This week The Football Pod, Paddy Andrews and James O'Donoghue took a deep dive into Dublin's opening day Allianz Leagues defeat to Armagh - what is going wrong for them at the moment?
Kieran McGeeney's Orchard outfit dominated affairs in Croke Park on Saturday night, running out comfortable 2-15 to 1-13 winners in the end.
It leaves Dessie Farrell's Dubs facing into a sell-out trip to Tralee to take on Kerry this coming Saturday evening, knowing a win is essential to get their league campaign up and running.
Former Kerry star James O'Donoghue and ex-Dublin forward Paddy Andrews joined Tommy Rooney on the show this week to dissect what went wrong for the home side.

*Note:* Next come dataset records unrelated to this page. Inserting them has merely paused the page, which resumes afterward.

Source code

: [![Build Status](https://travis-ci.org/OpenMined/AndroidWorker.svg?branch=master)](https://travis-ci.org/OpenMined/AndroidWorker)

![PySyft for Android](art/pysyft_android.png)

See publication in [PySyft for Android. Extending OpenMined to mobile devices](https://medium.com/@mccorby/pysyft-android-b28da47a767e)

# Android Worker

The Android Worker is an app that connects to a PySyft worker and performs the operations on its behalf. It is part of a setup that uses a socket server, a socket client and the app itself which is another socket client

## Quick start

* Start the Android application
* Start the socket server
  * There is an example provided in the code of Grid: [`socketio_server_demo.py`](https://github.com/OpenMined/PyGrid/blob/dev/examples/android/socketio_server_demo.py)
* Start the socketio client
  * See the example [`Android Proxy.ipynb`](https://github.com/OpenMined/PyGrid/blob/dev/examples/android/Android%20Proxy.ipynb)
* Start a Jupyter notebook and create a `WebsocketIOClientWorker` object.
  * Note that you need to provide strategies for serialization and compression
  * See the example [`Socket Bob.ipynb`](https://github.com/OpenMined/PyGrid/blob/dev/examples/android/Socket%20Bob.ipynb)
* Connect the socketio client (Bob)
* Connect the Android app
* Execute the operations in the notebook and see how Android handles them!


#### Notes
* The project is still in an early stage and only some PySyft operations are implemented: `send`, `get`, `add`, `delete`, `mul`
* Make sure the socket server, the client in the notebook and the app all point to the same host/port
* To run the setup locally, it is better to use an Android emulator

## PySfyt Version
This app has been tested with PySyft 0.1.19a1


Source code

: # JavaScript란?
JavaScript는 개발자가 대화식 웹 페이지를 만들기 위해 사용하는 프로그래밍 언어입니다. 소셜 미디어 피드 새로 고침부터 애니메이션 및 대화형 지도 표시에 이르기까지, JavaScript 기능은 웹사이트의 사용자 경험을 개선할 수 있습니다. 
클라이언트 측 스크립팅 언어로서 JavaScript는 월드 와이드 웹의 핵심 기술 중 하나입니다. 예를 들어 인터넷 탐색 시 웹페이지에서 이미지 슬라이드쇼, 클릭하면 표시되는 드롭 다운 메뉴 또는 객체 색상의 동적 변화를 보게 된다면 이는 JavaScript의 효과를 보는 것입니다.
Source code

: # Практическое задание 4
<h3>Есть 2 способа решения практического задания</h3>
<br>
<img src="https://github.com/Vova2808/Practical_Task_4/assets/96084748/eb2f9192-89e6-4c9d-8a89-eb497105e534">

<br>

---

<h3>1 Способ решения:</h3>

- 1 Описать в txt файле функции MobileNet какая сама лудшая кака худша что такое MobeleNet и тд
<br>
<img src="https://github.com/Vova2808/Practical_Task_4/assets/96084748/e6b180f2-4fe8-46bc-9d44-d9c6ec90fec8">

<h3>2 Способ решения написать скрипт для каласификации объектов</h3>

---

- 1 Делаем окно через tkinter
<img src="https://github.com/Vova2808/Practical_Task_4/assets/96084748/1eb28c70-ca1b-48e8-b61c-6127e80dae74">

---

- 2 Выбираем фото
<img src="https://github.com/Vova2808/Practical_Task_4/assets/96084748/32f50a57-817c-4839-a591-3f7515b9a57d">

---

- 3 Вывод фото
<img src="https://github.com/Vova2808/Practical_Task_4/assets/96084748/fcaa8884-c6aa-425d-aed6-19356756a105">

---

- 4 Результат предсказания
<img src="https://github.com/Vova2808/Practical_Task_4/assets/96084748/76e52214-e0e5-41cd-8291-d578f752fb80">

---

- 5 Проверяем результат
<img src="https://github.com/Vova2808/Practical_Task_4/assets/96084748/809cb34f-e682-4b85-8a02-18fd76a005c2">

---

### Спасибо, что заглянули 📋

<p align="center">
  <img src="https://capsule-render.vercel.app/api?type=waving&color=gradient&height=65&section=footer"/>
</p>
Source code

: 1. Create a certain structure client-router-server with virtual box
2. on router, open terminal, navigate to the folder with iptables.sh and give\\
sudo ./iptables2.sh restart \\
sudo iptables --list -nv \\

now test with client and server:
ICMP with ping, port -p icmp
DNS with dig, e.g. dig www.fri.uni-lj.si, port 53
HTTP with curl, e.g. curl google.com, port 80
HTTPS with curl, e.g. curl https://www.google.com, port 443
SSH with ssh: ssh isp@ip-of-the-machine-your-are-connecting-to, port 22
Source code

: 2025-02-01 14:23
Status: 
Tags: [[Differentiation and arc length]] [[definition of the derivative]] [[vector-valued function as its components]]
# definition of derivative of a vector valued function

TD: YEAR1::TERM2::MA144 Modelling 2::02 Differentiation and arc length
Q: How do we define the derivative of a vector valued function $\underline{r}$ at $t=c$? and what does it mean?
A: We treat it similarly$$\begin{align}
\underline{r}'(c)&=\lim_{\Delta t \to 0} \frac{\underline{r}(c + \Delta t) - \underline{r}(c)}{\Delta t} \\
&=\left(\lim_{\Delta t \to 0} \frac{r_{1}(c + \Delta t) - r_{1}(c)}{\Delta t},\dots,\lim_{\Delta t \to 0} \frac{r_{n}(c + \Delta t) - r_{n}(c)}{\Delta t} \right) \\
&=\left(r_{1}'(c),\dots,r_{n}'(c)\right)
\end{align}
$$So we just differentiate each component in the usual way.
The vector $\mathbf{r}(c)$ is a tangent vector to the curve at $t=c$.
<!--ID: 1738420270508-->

Andrews said there were a number of valid reasons for the result, but he a few some worrying trends in particular that helped the game get away from the hosts:
Dublin's Defensive Structure
"I thought defensively they [Dublin] lacked structure totally. Armagh scored 2-15, and if you're being honest there were definitely opportunities for another two or three goals at least for Armagh.
"They targeted a full-back line... if you're completely isolated it's very difficult. An isolated full-back line being peppered with balls in is a consequence of what's going on out the pitch.
"Our team at their peak, you'd think of Cian O'Sullivan, John Small, Jonny Cooper, guys who protected that full-back line. For opponents it was very difficult to get at that Dublin full-back line.
"That structure in the defence wasn't there at the weekend."
James took a look at Dublin's six defenders for the 2015 All-Ireland final, the first win of Dublin's historic six in-a-row, where they restricted Kerry to just nine points in the rain - Cluxton, Cooper, O'Carroll, McMahon, McCarthy, O'Sullivan and McCaffrey made up the back-line. O'Donoghue pointed out that it wasn't just their quality that made them so good - it was the communication between them as a set.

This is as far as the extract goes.